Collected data
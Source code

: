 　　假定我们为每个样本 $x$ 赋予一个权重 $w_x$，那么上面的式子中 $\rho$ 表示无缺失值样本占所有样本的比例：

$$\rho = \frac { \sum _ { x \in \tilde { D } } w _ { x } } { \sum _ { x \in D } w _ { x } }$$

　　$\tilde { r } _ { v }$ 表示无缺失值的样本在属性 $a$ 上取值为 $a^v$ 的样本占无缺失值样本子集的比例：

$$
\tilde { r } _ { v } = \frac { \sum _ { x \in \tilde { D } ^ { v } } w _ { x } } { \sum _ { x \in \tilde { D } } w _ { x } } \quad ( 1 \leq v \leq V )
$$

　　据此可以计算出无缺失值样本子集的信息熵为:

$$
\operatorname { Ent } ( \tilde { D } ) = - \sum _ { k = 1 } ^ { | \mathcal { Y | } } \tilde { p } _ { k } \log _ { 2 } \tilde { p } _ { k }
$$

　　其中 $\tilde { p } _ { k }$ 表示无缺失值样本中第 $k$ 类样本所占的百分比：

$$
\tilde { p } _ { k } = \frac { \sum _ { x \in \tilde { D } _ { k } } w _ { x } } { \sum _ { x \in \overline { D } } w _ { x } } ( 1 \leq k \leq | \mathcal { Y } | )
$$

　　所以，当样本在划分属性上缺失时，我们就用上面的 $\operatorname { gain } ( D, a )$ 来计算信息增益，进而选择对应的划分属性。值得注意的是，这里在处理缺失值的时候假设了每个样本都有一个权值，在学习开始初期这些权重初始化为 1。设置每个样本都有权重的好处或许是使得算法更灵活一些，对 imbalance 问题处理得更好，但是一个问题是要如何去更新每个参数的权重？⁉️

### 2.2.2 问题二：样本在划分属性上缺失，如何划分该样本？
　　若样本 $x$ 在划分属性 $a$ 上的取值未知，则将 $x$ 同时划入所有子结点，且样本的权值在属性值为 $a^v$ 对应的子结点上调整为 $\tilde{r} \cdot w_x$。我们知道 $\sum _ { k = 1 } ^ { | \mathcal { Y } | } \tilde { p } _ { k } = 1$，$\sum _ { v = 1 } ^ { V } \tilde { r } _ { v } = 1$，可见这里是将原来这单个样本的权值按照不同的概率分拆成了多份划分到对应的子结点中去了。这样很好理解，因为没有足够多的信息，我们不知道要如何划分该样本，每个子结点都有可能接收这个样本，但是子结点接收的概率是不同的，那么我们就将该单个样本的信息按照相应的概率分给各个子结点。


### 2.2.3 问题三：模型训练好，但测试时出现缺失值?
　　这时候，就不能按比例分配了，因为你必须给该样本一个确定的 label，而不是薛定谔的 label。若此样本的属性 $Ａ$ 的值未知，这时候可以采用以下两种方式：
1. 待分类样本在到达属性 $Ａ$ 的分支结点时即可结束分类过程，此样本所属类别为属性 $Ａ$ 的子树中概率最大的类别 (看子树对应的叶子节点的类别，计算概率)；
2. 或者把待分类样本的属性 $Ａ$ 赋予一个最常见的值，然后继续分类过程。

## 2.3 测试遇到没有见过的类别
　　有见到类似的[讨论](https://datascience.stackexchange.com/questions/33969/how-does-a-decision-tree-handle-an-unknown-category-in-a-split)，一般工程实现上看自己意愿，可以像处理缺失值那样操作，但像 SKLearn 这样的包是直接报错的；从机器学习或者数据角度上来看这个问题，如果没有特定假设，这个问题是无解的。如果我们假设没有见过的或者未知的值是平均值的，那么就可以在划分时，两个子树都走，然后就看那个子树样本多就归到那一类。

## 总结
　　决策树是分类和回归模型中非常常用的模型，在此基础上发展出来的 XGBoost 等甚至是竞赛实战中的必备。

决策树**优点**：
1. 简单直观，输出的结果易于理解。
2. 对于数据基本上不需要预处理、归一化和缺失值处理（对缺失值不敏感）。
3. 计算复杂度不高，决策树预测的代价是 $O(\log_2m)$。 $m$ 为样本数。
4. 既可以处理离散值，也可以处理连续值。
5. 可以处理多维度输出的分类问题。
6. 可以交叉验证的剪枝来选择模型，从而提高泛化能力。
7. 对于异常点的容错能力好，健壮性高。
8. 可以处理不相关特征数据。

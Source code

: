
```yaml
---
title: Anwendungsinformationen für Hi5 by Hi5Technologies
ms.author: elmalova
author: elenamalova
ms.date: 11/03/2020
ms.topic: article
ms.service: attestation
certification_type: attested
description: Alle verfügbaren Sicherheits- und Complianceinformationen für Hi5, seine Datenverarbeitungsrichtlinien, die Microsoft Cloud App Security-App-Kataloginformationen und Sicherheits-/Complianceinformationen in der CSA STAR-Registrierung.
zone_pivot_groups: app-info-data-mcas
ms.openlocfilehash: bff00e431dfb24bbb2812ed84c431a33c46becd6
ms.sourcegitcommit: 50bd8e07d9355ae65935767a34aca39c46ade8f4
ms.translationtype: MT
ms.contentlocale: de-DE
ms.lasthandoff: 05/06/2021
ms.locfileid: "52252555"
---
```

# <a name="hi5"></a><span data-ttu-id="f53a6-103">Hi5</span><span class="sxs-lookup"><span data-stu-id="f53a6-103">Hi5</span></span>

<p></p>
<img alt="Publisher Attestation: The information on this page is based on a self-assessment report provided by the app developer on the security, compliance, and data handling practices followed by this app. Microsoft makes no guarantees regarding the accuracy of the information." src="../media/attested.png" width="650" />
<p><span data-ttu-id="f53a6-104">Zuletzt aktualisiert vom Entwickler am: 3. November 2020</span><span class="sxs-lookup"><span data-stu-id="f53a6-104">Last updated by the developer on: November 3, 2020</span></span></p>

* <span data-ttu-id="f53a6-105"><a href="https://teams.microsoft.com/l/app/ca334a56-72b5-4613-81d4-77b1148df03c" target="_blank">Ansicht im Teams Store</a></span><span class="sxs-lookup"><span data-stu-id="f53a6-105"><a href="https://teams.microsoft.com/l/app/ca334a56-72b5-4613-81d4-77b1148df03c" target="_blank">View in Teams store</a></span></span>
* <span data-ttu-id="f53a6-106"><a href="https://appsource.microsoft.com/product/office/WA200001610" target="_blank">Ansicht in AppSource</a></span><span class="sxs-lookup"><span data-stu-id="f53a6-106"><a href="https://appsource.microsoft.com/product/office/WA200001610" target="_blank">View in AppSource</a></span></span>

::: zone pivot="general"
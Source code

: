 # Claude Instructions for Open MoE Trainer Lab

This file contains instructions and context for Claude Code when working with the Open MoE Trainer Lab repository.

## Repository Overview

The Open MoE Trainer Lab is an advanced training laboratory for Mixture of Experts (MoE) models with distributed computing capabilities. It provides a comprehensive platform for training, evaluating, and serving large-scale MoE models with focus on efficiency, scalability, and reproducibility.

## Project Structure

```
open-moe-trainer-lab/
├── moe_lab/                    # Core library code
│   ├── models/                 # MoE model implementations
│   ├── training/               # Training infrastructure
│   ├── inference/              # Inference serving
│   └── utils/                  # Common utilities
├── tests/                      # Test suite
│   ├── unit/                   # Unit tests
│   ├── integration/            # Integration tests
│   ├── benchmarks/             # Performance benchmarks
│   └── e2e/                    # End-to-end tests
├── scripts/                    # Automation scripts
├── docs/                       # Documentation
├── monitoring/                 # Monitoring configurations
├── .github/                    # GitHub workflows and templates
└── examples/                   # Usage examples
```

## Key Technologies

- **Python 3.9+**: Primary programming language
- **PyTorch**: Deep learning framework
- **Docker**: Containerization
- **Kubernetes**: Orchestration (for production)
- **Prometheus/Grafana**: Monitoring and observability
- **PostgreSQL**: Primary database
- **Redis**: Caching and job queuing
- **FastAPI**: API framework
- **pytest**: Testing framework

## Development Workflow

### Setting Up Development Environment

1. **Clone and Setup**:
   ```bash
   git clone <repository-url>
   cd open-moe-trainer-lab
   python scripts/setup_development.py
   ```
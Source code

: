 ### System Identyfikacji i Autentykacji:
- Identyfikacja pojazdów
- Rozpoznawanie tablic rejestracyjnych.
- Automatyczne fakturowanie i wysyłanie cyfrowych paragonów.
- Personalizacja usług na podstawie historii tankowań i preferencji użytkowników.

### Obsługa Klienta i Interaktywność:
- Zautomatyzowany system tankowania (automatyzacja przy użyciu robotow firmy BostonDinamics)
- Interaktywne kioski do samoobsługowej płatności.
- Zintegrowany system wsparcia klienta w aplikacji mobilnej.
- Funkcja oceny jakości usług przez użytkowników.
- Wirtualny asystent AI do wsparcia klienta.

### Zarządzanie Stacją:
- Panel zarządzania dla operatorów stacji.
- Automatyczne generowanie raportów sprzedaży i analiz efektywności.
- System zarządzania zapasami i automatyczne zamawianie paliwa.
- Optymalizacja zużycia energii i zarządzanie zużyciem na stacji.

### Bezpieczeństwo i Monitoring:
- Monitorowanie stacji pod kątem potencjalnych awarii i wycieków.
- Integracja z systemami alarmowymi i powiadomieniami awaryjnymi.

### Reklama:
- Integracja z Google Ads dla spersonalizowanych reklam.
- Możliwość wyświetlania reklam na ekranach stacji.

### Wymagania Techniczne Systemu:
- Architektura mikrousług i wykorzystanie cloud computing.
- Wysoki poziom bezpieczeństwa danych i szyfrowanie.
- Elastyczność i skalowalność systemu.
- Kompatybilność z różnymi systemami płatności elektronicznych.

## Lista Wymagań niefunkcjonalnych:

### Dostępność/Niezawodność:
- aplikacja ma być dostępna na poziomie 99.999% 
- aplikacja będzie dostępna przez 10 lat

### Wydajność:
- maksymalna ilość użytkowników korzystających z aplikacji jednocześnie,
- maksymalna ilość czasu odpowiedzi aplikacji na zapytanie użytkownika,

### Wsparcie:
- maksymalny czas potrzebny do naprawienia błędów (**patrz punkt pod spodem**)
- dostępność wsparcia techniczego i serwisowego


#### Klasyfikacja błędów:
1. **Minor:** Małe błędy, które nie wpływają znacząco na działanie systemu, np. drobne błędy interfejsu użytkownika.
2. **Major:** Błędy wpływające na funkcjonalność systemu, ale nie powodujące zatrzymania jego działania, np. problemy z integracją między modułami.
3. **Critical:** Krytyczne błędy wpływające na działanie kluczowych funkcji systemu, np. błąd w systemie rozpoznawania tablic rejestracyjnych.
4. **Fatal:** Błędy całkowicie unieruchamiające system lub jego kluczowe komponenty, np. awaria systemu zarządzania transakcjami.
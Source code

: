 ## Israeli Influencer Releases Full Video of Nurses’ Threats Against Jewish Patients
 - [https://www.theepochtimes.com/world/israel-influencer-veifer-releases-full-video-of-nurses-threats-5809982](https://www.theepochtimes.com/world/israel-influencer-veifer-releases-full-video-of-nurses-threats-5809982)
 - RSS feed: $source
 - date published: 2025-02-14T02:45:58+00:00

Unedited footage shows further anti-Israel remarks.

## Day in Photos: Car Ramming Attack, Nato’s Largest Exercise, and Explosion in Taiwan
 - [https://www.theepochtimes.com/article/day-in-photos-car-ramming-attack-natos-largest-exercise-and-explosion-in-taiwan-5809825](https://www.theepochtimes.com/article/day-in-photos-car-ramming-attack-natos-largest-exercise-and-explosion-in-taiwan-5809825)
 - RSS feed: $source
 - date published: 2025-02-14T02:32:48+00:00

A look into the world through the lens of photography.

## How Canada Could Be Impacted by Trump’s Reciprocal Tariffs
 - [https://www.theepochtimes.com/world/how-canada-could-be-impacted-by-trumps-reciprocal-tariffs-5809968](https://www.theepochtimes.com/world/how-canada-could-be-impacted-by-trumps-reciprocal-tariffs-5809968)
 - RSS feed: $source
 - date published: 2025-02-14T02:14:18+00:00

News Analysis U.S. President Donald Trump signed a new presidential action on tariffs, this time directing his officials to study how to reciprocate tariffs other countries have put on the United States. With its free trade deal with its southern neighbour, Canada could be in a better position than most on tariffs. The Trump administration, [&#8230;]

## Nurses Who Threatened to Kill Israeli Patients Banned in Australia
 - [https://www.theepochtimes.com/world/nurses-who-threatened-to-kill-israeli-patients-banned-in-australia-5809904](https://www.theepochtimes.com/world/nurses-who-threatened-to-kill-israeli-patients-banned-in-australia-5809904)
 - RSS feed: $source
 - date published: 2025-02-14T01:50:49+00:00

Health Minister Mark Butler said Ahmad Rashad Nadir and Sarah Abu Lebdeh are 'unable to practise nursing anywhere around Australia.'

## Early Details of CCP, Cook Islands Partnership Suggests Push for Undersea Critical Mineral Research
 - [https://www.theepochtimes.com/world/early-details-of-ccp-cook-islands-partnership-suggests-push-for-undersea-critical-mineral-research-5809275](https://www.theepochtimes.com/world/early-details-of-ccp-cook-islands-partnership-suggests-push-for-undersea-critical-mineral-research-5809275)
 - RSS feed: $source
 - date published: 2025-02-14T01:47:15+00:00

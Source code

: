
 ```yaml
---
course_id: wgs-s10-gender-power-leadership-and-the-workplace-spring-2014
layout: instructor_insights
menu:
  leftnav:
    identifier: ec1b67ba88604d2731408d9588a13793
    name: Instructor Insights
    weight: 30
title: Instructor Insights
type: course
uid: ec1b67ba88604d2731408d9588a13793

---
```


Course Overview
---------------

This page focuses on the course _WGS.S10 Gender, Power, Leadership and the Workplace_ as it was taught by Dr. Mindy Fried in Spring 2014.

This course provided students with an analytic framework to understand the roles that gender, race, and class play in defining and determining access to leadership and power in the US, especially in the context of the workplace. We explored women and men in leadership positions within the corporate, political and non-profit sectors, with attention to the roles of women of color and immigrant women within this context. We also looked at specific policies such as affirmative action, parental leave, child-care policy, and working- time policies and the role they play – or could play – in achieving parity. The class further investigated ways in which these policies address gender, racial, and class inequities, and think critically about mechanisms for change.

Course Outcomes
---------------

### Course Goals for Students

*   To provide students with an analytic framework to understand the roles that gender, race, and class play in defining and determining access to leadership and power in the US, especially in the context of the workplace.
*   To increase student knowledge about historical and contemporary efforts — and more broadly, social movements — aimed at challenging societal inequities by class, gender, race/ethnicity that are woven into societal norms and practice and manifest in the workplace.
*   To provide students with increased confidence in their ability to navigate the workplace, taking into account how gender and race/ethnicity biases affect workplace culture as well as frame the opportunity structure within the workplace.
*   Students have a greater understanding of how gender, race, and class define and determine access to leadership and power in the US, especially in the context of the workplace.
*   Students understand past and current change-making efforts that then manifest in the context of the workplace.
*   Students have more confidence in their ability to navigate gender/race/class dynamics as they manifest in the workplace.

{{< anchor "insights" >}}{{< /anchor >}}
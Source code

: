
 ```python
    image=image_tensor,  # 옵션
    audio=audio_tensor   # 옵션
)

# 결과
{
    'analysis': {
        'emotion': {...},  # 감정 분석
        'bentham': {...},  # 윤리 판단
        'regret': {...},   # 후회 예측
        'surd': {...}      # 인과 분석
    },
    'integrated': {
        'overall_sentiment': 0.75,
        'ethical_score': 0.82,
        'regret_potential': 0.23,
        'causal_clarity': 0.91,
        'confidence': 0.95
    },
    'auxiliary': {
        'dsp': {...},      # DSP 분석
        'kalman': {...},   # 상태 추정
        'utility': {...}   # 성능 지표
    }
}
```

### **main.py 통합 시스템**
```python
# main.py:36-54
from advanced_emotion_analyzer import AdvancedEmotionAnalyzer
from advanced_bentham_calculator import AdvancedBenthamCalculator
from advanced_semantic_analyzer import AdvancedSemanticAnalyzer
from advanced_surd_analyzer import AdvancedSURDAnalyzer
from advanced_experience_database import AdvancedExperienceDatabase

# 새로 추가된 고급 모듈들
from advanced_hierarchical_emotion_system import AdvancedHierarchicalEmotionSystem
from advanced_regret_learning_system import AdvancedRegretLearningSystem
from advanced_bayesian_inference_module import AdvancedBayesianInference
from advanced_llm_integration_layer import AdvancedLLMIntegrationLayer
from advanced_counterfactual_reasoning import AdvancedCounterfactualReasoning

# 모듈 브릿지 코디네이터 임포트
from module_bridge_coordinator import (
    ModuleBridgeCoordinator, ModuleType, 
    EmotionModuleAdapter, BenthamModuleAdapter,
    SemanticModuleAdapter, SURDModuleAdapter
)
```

_What is needed_:
Count the lines in these records that hold the string "play". Only the number is wanted.

_Solution_:
2